■ About this task ■
Spot each line in the data below containing "instead" and copy it.
_ _ _ _ _ _ _
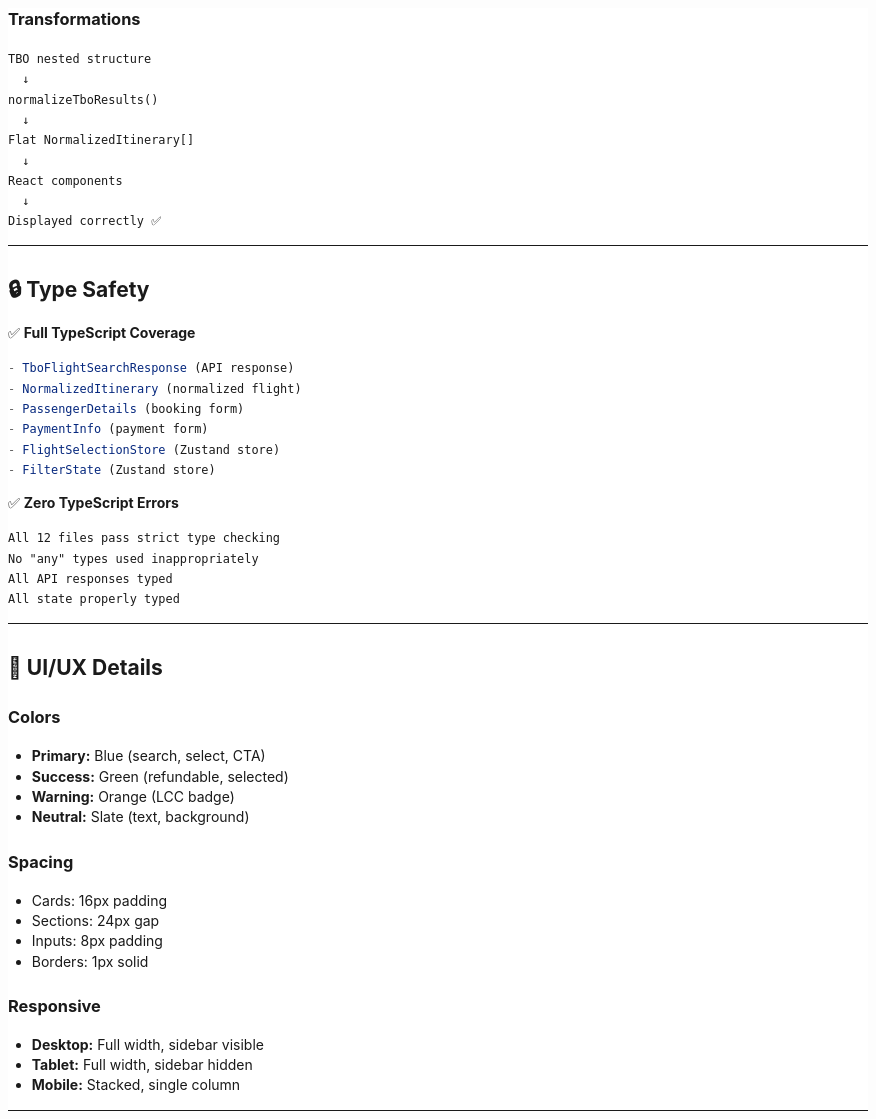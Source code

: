 ### Transformations
```
TBO nested structure
  ↓
normalizeTboResults()
  ↓
Flat NormalizedItinerary[]
  ↓
React components
  ↓
Displayed correctly ✅
```

---

## 🔒 Type Safety

✅ **Full TypeScript Coverage**
```typescript
- TboFlightSearchResponse (API response)
- NormalizedItinerary (normalized flight)
- PassengerDetails (booking form)
- PaymentInfo (payment form)
- FlightSelectionStore (Zustand store)
- FilterState (Zustand store)
```

✅ **Zero TypeScript Errors**
```
All 12 files pass strict type checking
No "any" types used inappropriately
All API responses typed
All state properly typed
```

---

## 🎨 UI/UX Details

### Colors
- **Primary:** Blue (search, select, CTA)
- **Success:** Green (refundable, selected)
- **Warning:** Orange (LCC badge)
- **Neutral:** Slate (text, background)

### Spacing
- Cards: 16px padding
- Sections: 24px gap
- Inputs: 8px padding
- Borders: 1px solid

### Responsive
- **Desktop:** Full width, sidebar visible
- **Tablet:** Full width, sidebar hidden
- **Mobile:** Stacked, single column

---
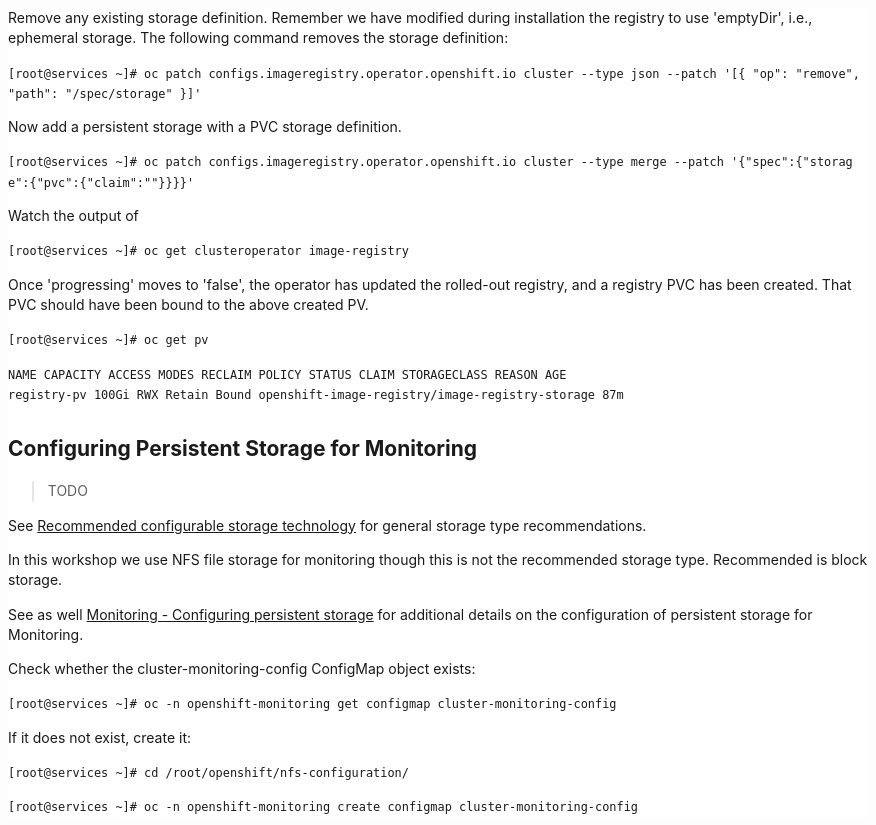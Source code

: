 Remove any existing storage definition. Remember we have modified during installation the registry to use 'emptyDir', i.e., ephemeral storage. The following command removes the storage definition:

```
[root@services ~]# oc patch configs.imageregistry.operator.openshift.io cluster --type json --patch '[{ "op": "remove", "path": "/spec/storage" }]'
```

Now add a persistent storage with a PVC storage definition.

```
[root@services ~]# oc patch configs.imageregistry.operator.openshift.io cluster --type merge --patch '{"spec":{"storage":{"pvc":{"claim":""}}}}'
```

Watch the output of

```
[root@services ~]# oc get clusteroperator image-registry
```

Once 'progressing' moves to 'false', the operator has updated the rolled-out registry, and a registry PVC has been created. That PVC should have been bound to the above created PV.

```
[root@services ~]# oc get pv
```

```
NAME CAPACITY ACCESS MODES RECLAIM POLICY STATUS CLAIM STORAGECLASS REASON AGE
registry-pv 100Gi RWX Retain Bound openshift-image-registry/image-registry-storage 87m
```

## Configuring Persistent Storage for Monitoring

> TODO

See [Recommended configurable storage technology](https://docs.openshift.com/container-platform/4.2/scalability_and_performance/optimizing-storage.html#recommended-configurable-storage-technology_persistent-storage) for general storage type recommendations.

In this workshop we use NFS file storage for monitoring though this is not the recommended storage type. Recommended is block storage.

See as well [Monitoring - Configuring persistent storage](https://docs.openshift.com/container-platform/4.2/monitoring/cluster-monitoring/configuring-the-monitoring-stack.html#configuring-persistent-storage) for additional details on the configuration of persistent storage for Monitoring.

Check whether the cluster-monitoring-config ConfigMap object exists:

```
[root@services ~]# oc -n openshift-monitoring get configmap cluster-monitoring-config
```

If it does not exist, create it:

```
[root@services ~]# cd /root/openshift/nfs-configuration/
```

```
[root@services ~]# oc -n openshift-monitoring create configmap cluster-monitoring-config
```
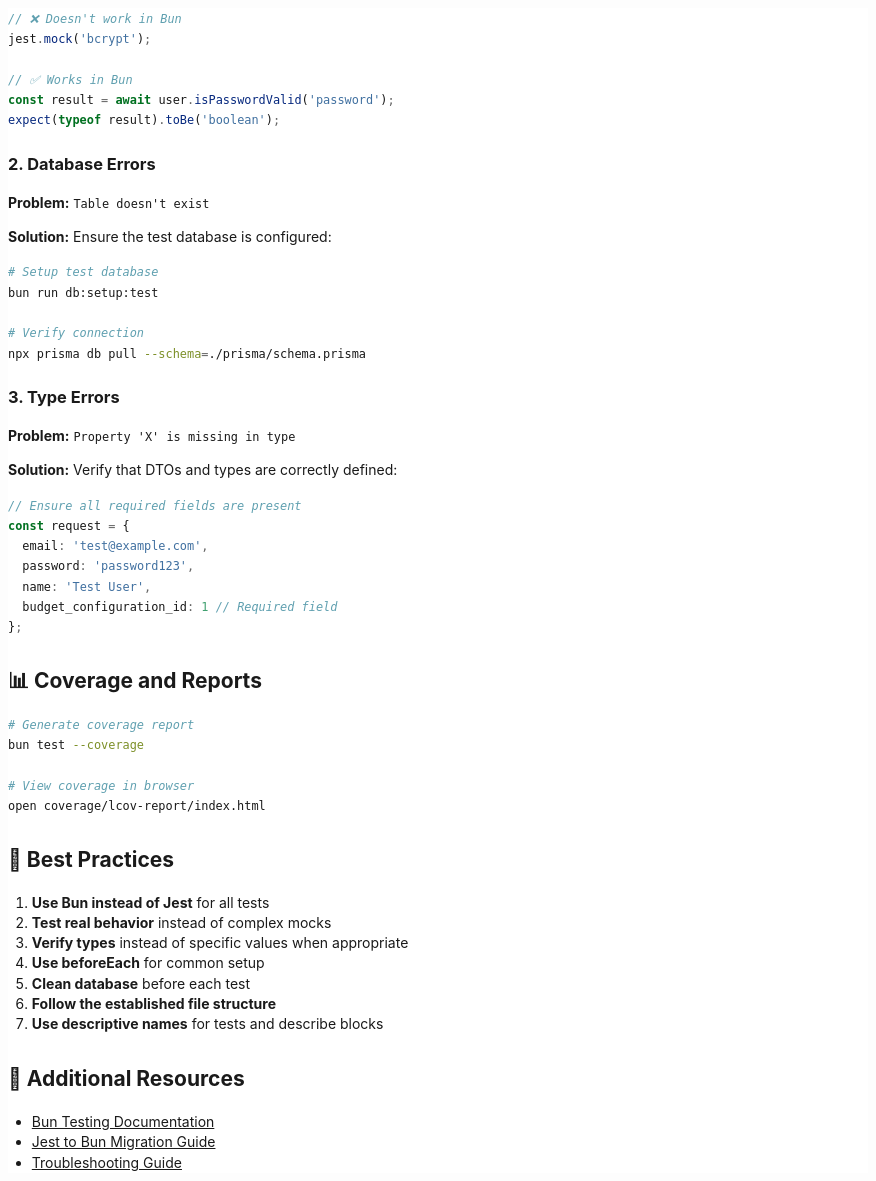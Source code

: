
 ```typescript
// ❌ Doesn't work in Bun
jest.mock('bcrypt');

// ✅ Works in Bun
const result = await user.isPasswordValid('password');
expect(typeof result).toBe('boolean');
```

### 2. Database Errors

**Problem:** `Table doesn't exist`

**Solution:** Ensure the test database is configured:

```bash
# Setup test database
bun run db:setup:test

# Verify connection
npx prisma db pull --schema=./prisma/schema.prisma
```

### 3. Type Errors

**Problem:** `Property 'X' is missing in type`

**Solution:** Verify that DTOs and types are correctly defined:

```typescript
// Ensure all required fields are present
const request = {
  email: 'test@example.com',
  password: 'password123',
  name: 'Test User',
  budget_configuration_id: 1 // Required field
};
```

## 📊 Coverage and Reports

```bash
# Generate coverage report
bun test --coverage

# View coverage in browser
open coverage/lcov-report/index.html
```

## 🎯 Best Practices

1. **Use Bun instead of Jest** for all tests
2. **Test real behavior** instead of complex mocks
3. **Verify types** instead of specific values when appropriate
4. **Use beforeEach** for common setup
5. **Clean database** before each test
6. **Follow the established file structure**
7. **Use descriptive names** for tests and describe blocks

## 🔗 Additional Resources

- [Bun Testing Documentation](https://bun.sh/docs/cli/test)
- [Jest to Bun Migration Guide](https://bun.sh/docs/cli/test#migrating-from-jest)
- [Troubleshooting Guide](./troubleshooting.md#test-failures)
_ _ _ _ _ _ _
■ Response below ■
1. **Use Bun instead of Jest** for all tests
2. **Test real behavior** instead of complex mocks
3. **Verify types** instead of specific values when appropriate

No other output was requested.